(Stored data entries)
*** Block opens ***
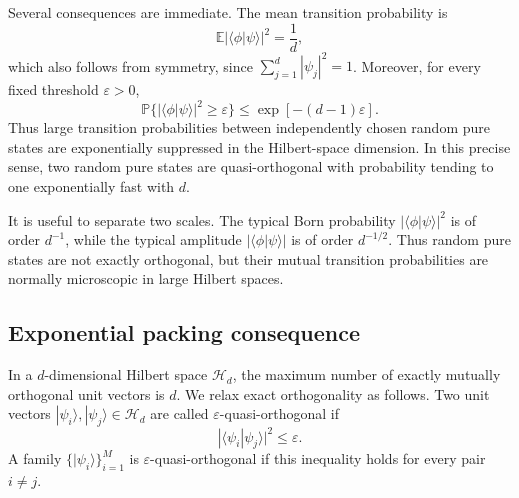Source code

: \documentclass[aps,pra,reprint,superscriptaddress,nofootinbib,longbibliography]{revtex4-2}
\newcommand{\ket}[1]{| #1 \rangle}
\newcommand{\eps}{\varepsilon}
\newcommand{\HH}{\mathcal{H}}
\newcommand{\E}{\mathbb{E}}
\newcommand{\PP}{\mathbb{P}}
\begin{document}
Several consequences are immediate.  The mean transition probability is
\begin{equation}
    \E |\langle\phi|\psi\rangle|^2
    =
    \frac{1}{d},
    \label{eq:mean-transition-probability}
\end{equation}
which also follows from symmetry, since $\sum_{j=1}^d|\psi_j|^2=1$. Moreover,
for every fixed threshold $\eps>0$,
\begin{equation}
    \PP\{ |\langle\phi|\psi\rangle|^2\geq\eps\}
    \leq
    \exp[-(d-1)\eps] .
    \label{eq:large-transition-probability-suppressed}
\end{equation}
Thus large transition probabilities between independently chosen random pure
states are exponentially suppressed in the Hilbert-space dimension. In this
precise sense, two random pure states are quasi-orthogonal with probability
tending to one exponentially fast with $d$.

It is useful to separate two scales.  The typical Born probability
$|\langle\phi|\psi\rangle|^2$ is of order $d^{-1}$, while the typical amplitude
$|\langle\phi|\psi\rangle|$ is of order $d^{-1/2}$. Thus random pure states are
not exactly orthogonal, but their mutual transition probabilities are normally
microscopic in large Hilbert spaces.

\subsection*{Exponential packing consequence}

In a $d$-dimensional Hilbert space $\HH_d$, the maximum number of exactly
mutually orthogonal unit vectors is $d$.  We relax exact orthogonality as
follows. Two unit vectors $\ket{\psi_i},\ket{\psi_j}\in\HH_d$ are called
$\eps$-quasi-orthogonal if
\begin{equation}
    |\langle\psi_i|\psi_j\rangle|^2 \le \eps .
\end{equation}
A family $\{\ket{\psi_i}\}_{i=1}^{M}$ is $\eps$-quasi-orthogonal if this
inequality holds for every pair $i\ne j$.
\end{document}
*** Block closes ***
● **Task brief**:
For each line above that includes "every", make a copy.

● **Result of this task**:
for every fixed threshold $\eps>0$,
inequality holds for every pair $i\ne j$.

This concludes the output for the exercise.